Probability Maths Question

Associate
Joined
31 Dec 2004
Posts
1,384
Location
Essex, UK
I am trying to work this out... and my maths is failing me, I know its basically lottery maths

You have 14000 boxes with balls in them, 350 of the balls are green and the rest are yellow. You want to find as many green balls as possible but you only have 35 chances.

I think the probability of getting one green ball is 8.75%...

But I can't then work out how to calculate the probability of getting 2 green balls or how it steps down to possibly getting all 35. Any one care to assist and save my sanity? :D
 
Last edited:
Assuming 1 ball per box, after you open the first box you then have 13999 boxes and either 350 or 349 green balls left.
 
I am trying to work this out... and my maths is failing me, I know its basically lottery maths

You have 14000 boxes with balls in them, 350 of the balls are green and the rest are yellow. You want to find as many green balls as possible but you only have 35 chances.

I think the probability of getting one green ball is 8.75%...

But I can't then work out how to calculate the probability of getting 2 green balls or how it steps down to possibly getting all 35. Any one care to assist and save my sanity? :D

Your question is not well defined and needs clarification before it can be answered. Does each box have one and only one ball in it? Is each box removed from the set once you have selected it or does it get returned empty? And do you ever do your own maths homework?
 
I fear the information in that link is beyond my brain power, if you could give an explanation/workings that would be handy, thanks! :D

Binomial distribution is going to be beyond you if you don't have at least A-level mathematics. Not saying don't learn it, but you may need to study properly to do so. Answer the questions people have asked and we can probably give you the answer you want, however.
 
40-1 ( 2.4% ) chance of the first step being a green ball

2nd step would depend if you picked a green ball on the first step

I think ...... :p
 
Ok let me try the story again lol

There are 14000 boxes in front of you, each box has one ball in.
350 of the balls are green and the rest are yellow.
You want to find as many green balls as possible but you only have time to look in 35 boxes.
Once a ball is found you put it to one side to look for more.

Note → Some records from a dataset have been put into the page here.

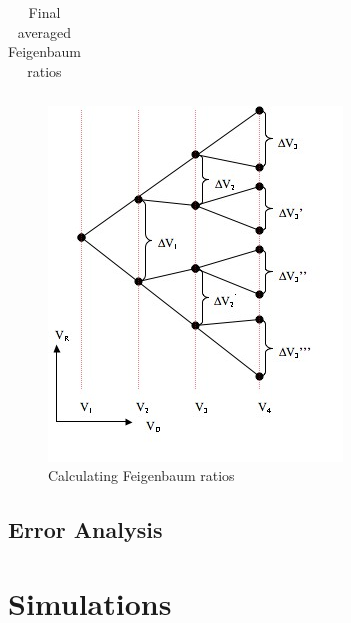 \documentclass[12pt]{report}
\begin{document}

	
	\begin{table}
		\centering
		\begin{tabular}{|c|c|c|c|c|}
			\hline
			 
		\end{tabular}
		\caption{Final averaged Feigenbaum ratios}
		\label{tab:fegeinbaum}
	\end{table}
	
	\begin{figure}
		\centering
		\includegraphics{Pics/Bifurcation Diagram.jpg}
		\caption{Calculating Feigenbaum ratios}
		\label{fig: Calculating Feigenbaum ratios}
	\end{figure}
	



\section{Error Analysis} %
\label{sec:Error Analysis}



\chapter{Simulations} %
\label{ch:Simulations}


\end{document}
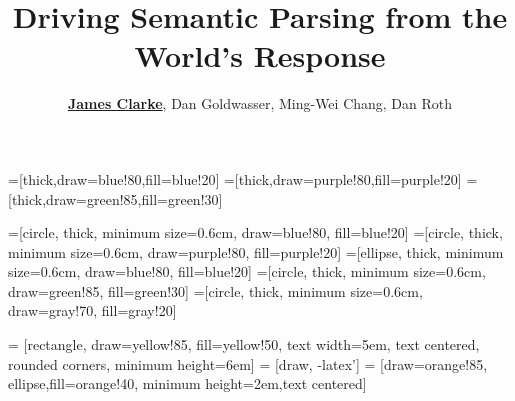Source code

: \makeatletter
{}
\makeatother

\usenavigationsymbolstemplate{}

\usepackage{babel}

=[thick,draw=blue!80,fill=blue!20]
=[thick,draw=purple!80,fill=purple!20]
=[thick,draw=green!85,fill=green!30]

=[circle,
                   thick,
                   minimum size=0.6cm,
                   draw=blue!80,
                   fill=blue!20]
=[circle,
                    thick,
                    minimum size=0.6cm,
                    draw=purple!80,
                    fill=purple!20]
=[ellipse,
                    thick,
                    minimum size=0.6cm,
                    draw=blue!80,
                    fill=blue!20]
=[circle,
                      thick,
                      minimum size=0.6cm,
                      draw=green!85,
                      fill=green!30]
=[circle,
                      thick,
                      minimum size=0.6cm,
                      draw=gray!70,
                      fill=gray!20]

 = [rectangle, draw=yellow!85, fill=yellow!50,
text width=5em, text centered, rounded corners, minimum height=6em]
 = [draw, -latex']
 = [draw=orange!85, ellipse,fill=orange!40,
minimum height=2em,text centered]



\title[] %
{Driving Semantic Parsing from the World's Response}


\author[Clarke, Goldwasser, Chang, Roth] %
{\textbf{\underline{James Clarke}}, Dan Goldwasser, Ming-Wei Chang, Dan Roth}

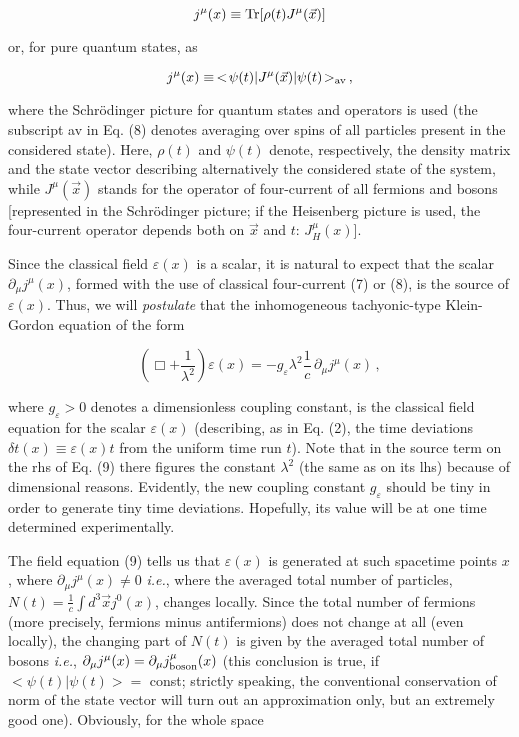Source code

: \documentclass[a4paper,12pt]{article}
\begin{document}
\begin{equation}
j^\mu (x) \equiv {\rm Tr}[\rho(t) J^\mu(\vec{x})]
\end{equation}

\ni or, for pure quantum states, as

\begin{equation}
j^\mu (x) \equiv \,<\!\psi(t) | J^\mu(\vec{x}) | \psi(t)\!>_{\rm av}\,,
\end{equation}

\ni where the Schr\"{o}dinger picture for quantum states and operators is used (the subscript av in Eq. (8) denotes averaging over spins of all particles present in the considered state). Here, $\rho(t)$ and $\psi(t)$ denote, respectively, the density matrix and the state vector describing alternatively the considered state of the system, while $J^\mu (\vec{x})$ stands for the operator of four-current of all fermions and bosons [represented in the Schr\"{o}dinger picture; if the Heisenberg picture is used, the four-current operator depends both on $\vec{x}$ and $t$: $J^\mu_H(x)$].

Since the classical field $\varepsilon(x)$ is a scalar, it is natural to expect that the scalar $\partial_\mu j^\mu (x)$, formed with the use of classical four-current (7) or (8), is the source of $\varepsilon(x)$. Thus, we will {\it postulate} that the inhomogeneous tachyonic-type Klein-Gordon equation of the form

\begin{equation}
\left( \Box + \frac{1}{\lambda^2}\right) \varepsilon (x) = -g_\varepsilon \lambda ^2 \frac{1}{c} \, \partial_\mu j^\mu (x) \,,
\end{equation}

\ni where $g_\varepsilon > 0 $ denotes a dimensionless coupling constant, is the classical field equation for the scalar $\varepsilon(x)$ (describing, as in Eq. (2), the time deviations $\delta t(x) \equiv \varepsilon (x) t$ from the uniform time run $t$). Note that in the source term on the rhs of Eq. (9) there figures  the constant $\lambda^2$ (the same as on its lhs) because of dimensional reasons. Evidently, the new coupling constant $g_\varepsilon $ should be tiny in order to generate tiny time deviations. Hopefully, its value will be at one time determined experimentally.

The field equation (9) tells us that $\varepsilon(x)$ is generated at such spacetime points $x$, where
$\partial_\mu j^\mu (x) \neq 0$ {\it i.e.}, where the averaged total number of particles, $N(t) = \frac{1}{c} \int d^3\vec{x} j^0(x) $, changes locally. Since the total number of fermions (more precisely, fermions minus antifermions) does not change at all (even locally), the changing part of $N(t)$ is given by the averaged total number of bosons {\it i.e.}, $\partial_\mu j^\mu (x) = \partial_\mu j_{\rm boson}^\mu (x)$ (this conclusion is true, if $<\!\psi(t)|\psi(t)\!> =$ const; strictly speaking, the conventional conservation of norm of the state vector will turn out an approximation only, but an extremely good one). Obviously, for the whole space
\end{document}
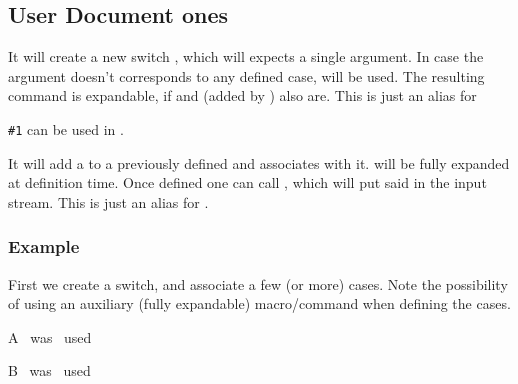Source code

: \documentclass[10pt]{article}
\begin{document}
\subsection{User Document ones}
\begin{codedescribe}{\newswitch}
\begin{codesyntax}%
\tsobj{\newswitch}  
\end{codesyntax}
It will create a new switch , which will expects a single argument. In case the argument doesn't corresponds to any defined case,  will be used. The resulting  command is expandable, if  and  (added by \tsobj{\addcase}) also are. This is just an alias for 
\end{codedescribe}
\begin{tsremark}
  \verb|#1| can be used in .
\end{tsremark}

\begin{codedescribe}{\addcase}
\begin{codesyntax}%
\tsobj{\addcase}  
\end{codesyntax}
It will add a  to a previously defined  and associates  with it.  will be fully expanded at definition time. Once defined one can call , which will put said  in the input stream.   This is just an alias for .
\end{codedescribe}

\subsubsection{Example}

First we create a switch, and associate a few (or more) cases. Note the possibility of using an auxiliary (fully expandable) macro/command when defining the cases.
\begin{codestore}[switch02]
\def\CaseAstring{case-A}
\newswitch {}
\addcase  \myCase  {\CaseAstring} {A~ was~ used\par}
\addcase  {} {B~ was~ used\par}
\end{codestore}
\end{document}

This is a for a non ball related issue where I work but the theory would apply, I can come up with amazing stuff in excel (in my opinion) normally but for some reason my brain isn't just getting this :)
 
Last edited:
Once a ball is found you put it to one side to look for more.

This sounds like non-replacement. Consequently the probabilities change after each ball is discarded (because the total number of balls reduces by one and the number of balls of one colour reduces by one). You need to use the hypergeometric distribution.
 
To draw one green:

k (num green drawn) = 1, K - k (num green not drawn) = 349, K (num green at start) = 350
n - k (num yellow drawn) = 34, N + k - n - K (num yellow not drawn) = 13616, N - K (num yellows at start) = 13650
n (num balls drawn) = 35, N - n = 13965 (num balls not drawn), N (total num balls) = 14000

f(k; N, K, n) = [KCk * (N - K)C(n - k)] / NCn

P(x = 1) = f(1; 14000, 350, 35) = [350C1 * (14000 - 350)C(35 - 1)] / 14000C35

Where nCr is the combinations of r in n, given by n! / (r! * (n - r)!) - where ! is the factorial operator.

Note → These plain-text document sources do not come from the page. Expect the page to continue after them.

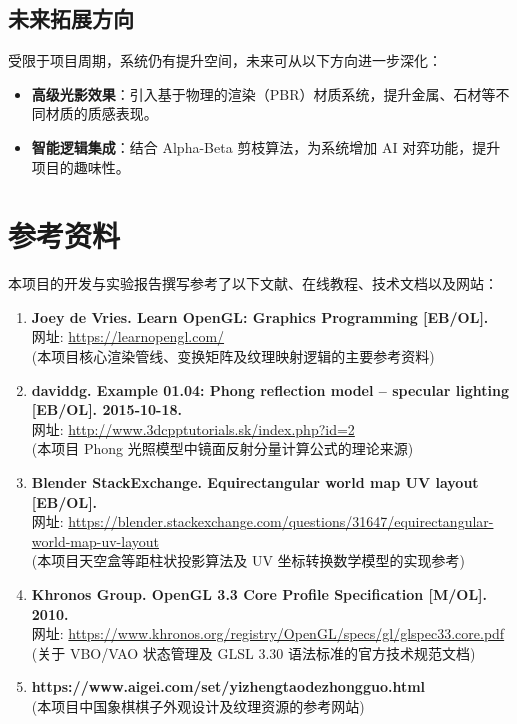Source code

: \documentclass[a4paper]{article}
\begin{document}
\subsection{未来拓展方向}
受限于项目周期，系统仍有提升空间，未来可从以下方向进一步深化：
\begin{itemize}
    \item \textbf{高级光影效果}：引入基于物理的渲染（PBR）材质系统，提升金属、石材等不同材质的质感表现。
    \item \textbf{智能逻辑集成}：结合 Alpha-Beta 剪枝算法，为系统增加 AI 对弈功能，提升项目的趣味性。
\end{itemize}
\section{参考资料}

本项目的开发与实验报告撰写参考了以下文献、在线教程、技术文档以及网站：

\begin{enumerate}
    \item \textbf{Joey de Vries. Learn OpenGL: Graphics Programming [EB/OL].} \\
    网址: \url{https://learnopengl.com/} \\
    (本项目核心渲染管线、变换矩阵及纹理映射逻辑的主要参考资料)

    \item \textbf{daviddg. Example 01.04: Phong reflection model – specular lighting [EB/OL]. 2015-10-18.} \\
    网址: \url{http://www.3dcpptutorials.sk/index.php?id=2} \\
    (本项目 Phong 光照模型中镜面反射分量计算公式的理论来源)

    \item \textbf{Blender StackExchange. Equirectangular world map UV layout [EB/OL].} \\
    网址: \url{https://blender.stackexchange.com/questions/31647/equirectangular-world-map-uv-layout} \\
    (本项目天空盒等距柱状投影算法及 UV 坐标转换数学模型的实现参考)

    \item \textbf{Khronos Group. OpenGL 3.3 Core Profile Specification [M/OL]. 2010.} \\
    网址: \url{https://www.khronos.org/registry/OpenGL/specs/gl/glspec33.core.pdf} \\
    (关于 VBO/VAO 状态管理及 GLSL 3.30 语法标准的官方技术规范文档)

    \item \textbf{https://www.aigei.com/set/yizhengtaodezhongguo.html} \\
    (本项目中国象棋棋子外观设计及纹理资源的参考网站)
\end{enumerate}
\end{document}

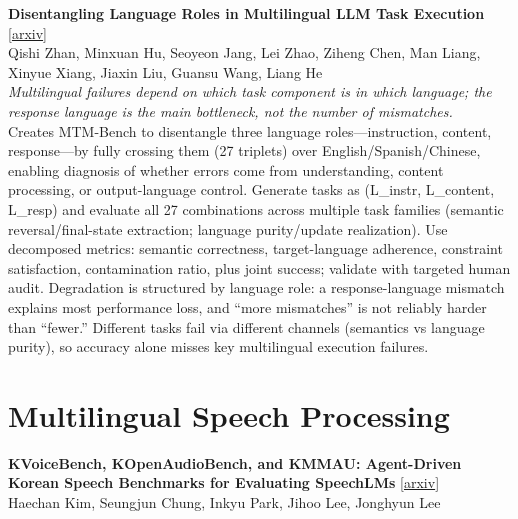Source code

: \documentclass[12pt,letterpaper]{article}
\begin{document}
\medskip

{\small\textbf{Disentangling Language Roles in Multilingual LLM Task Execution}} {\scriptsize[\href{https://arxiv.org/abs/2605.27649}{arxiv}]}\\
{\scriptsize Qishi Zhan, Minxuan Hu, Seoyeon Jang, Lei Zhao, Ziheng Chen, Man Liang, Xinyue Xiang, Jiaxin Liu, Guansu Wang, Liang He}\\

{\small\textit{Multilingual failures depend on which task component is in which language; the response language is the main bottleneck, not the number of mismatches.}}\\[1pt]
{\footnotesize Creates MTM-Bench to disentangle three language roles---instruction, content, response---by fully crossing them (27 triplets) over English/Spanish/Chinese, enabling diagnosis of whether errors come from understanding, content processing, or output-language control. Generate tasks as (L\_instr, L\_content, L\_resp) and evaluate all 27 combinations across multiple task families (semantic reversal/final-state extraction; language purity/update realization). Use decomposed metrics: semantic correctness, target-language adherence, constraint satisfaction, contamination ratio, plus joint success; validate with targeted human audit. Degradation is structured by language role: a response-language mismatch explains most performance loss, and ``more mismatches'' is not reliably harder than ``fewer.'' Different tasks fail via different channels (semantics vs language purity), so accuracy alone misses key multilingual execution failures.}

\medskip


\section*{Multilingual Speech Processing}

{\small\textbf{KVoiceBench, KOpenAudioBench, and KMMAU: Agent-Driven Korean Speech Benchmarks for Evaluating SpeechLMs}} {\scriptsize[\href{https://arxiv.org/abs/2605.27984}{arxiv}]}\\
{\scriptsize Haechan Kim, Seungjun Chung, Inkyu Park, Jihoo Lee, Jonghyun Lee}\\
\end{document}
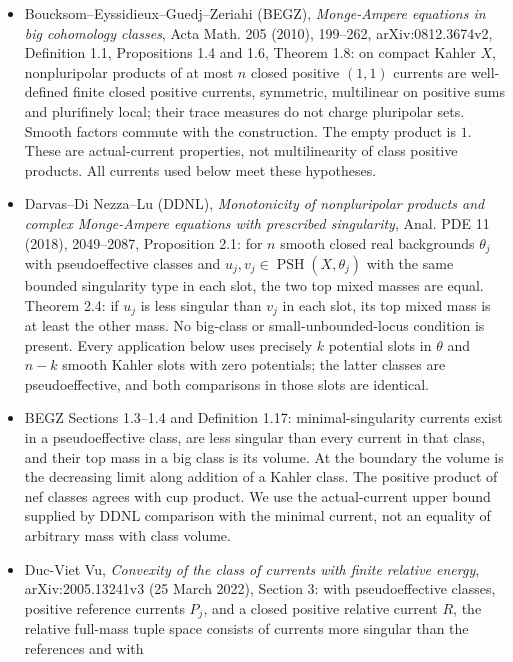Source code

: \documentclass[
  11pt,
]{article}
\providecommand{\tightlist}{%
  \setlength{\itemsep}{0pt}\setlength{\parskip}{0pt}}
\begin{document}
\begin{itemize}
\tightlist
\item
  Boucksom--Eyssidieux--Guedj--Zeriahi (BEGZ), \emph{Monge-Ampere
  equations in big cohomology classes}, Acta Math. 205 (2010), 199--262,
  arXiv:0812.3674v2, Definition 1.1, Propositions 1.4 and 1.6, Theorem
  1.8: on compact Kahler \(X\), nonpluripolar products of at most \(n\)
  closed positive \((1,1)\) currents are well-defined finite closed
  positive currents, symmetric, multilinear on positive sums and
  plurifinely local; their trace measures do not charge pluripolar sets.
  Smooth factors commute with the construction. The empty product is
  \(1\). These are actual-current properties, not multilinearity of
  class positive products. All currents used below meet these
  hypotheses.
\item
  Darvas--Di Nezza--Lu (DDNL), \emph{Monotonicity of nonpluripolar
  products and complex Monge-Ampere equations with prescribed
  singularity}, Anal. PDE 11 (2018), 2049--2087, Proposition 2.1: for
  \(n\) smooth closed real backgrounds \(\theta_j\) with pseudoeffective
  classes and \(u_j,v_j\in\operatorname{PSH}(X,\theta_j)\) with the same
  bounded singularity type in each slot, the two top mixed masses are
  equal. Theorem 2.4: if \(u_j\) is less singular than \(v_j\) in each
  slot, its top mixed mass is at least the other mass. No big-class or
  small-unbounded-locus condition is present. Every application below
  uses precisely \(k\) potential slots in \(\theta\) and \(n-k\) smooth
  Kahler slots with zero potentials; the latter classes are
  pseudoeffective, and both comparisons in those slots are identical.
\item
  BEGZ Sections 1.3--1.4 and Definition 1.17: minimal-singularity
  currents exist in a pseudoeffective class, are less singular than
  every current in that class, and their top mass in a big class is its
  volume. At the boundary the volume is the decreasing limit along
  addition of a Kahler class. The positive product of nef classes agrees
  with cup product. We use the actual-current upper bound supplied by
  DDNL comparison with the minimal current, not an equality of arbitrary
  mass with class volume.
\item
  Duc-Viet Vu, \emph{Convexity of the class of currents with finite
  relative energy}, arXiv:2005.13241v3 (25 March 2022), Section 3: with
  pseudoeffective classes, positive reference currents \(P_j\), and a
  closed positive relative current \(R\), the relative full-mass tuple
  space consists of currents more singular than the references and with

\end{itemize}
\end{document}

These numbers are crazy big. You will struggle to find a device to handle 13650!. I ran it through Matlab 2017a on a 64 bit platform and it calculated 0.3705 with the caveat that "Warning: Result may not be exact. Coefficient is greater than 9.007199e+15 and is only accurate to 15 digits"

But hopefully you get the idea.
 
I fear the information in that link is beyond my brain power, if you could give an explanation/workings that would be handy, thanks! :D


OK am back in now after my night out.

now as you've looked at that link to the binomial distribution and it doesn't make sense lets start with a simple example to build the intuition behind this

say you've got 10 boxes and 3 green balls

Hopefully it is obvious that the probability of drawing once and getting a green ball is 3/10 and so likewise the probability of not getting a green ball (getting a yellow ball) is 7/10

now consider the case where you draw twice - what are the possible outcomes?

you could get a green ball then a green ball = 3/7 * 3/10 = 9/100
you could get a green ball then a yellow ball = 3/7 * 7/10 = 21/100
you could get a yellow ball then a green ball = 7/10 * 3/10 = 21/100
you could get a yellow ball then a yellow ball = 7/10 * 7/10 = 49/100

now look at the above possibilities - if you were to ask what is the chance of getting 1 green ball after two draws then you can see there are two ways for that to occur - the order doesn't matter, both have the same probability so the overall probability of getting one green ball from two draws is 2 * 21/100 = 42/100

now lets consider the possibilities for 3 draws - denoting green balls with 'G' and yellow balls with 'Y'

GGG
GGY
GYG
YGG
YYG
YGY
GYY
GGG

Now how many ways can you pick three green balls in three draws? You can see from the above 1

How about two green balls? Again you can see from the above - 3

How about 1 green ball? Again you can see from the above there are three ways you could pick one green ball from 3 draws

How about no green balls - well you can see there is one way that no green balls are picked.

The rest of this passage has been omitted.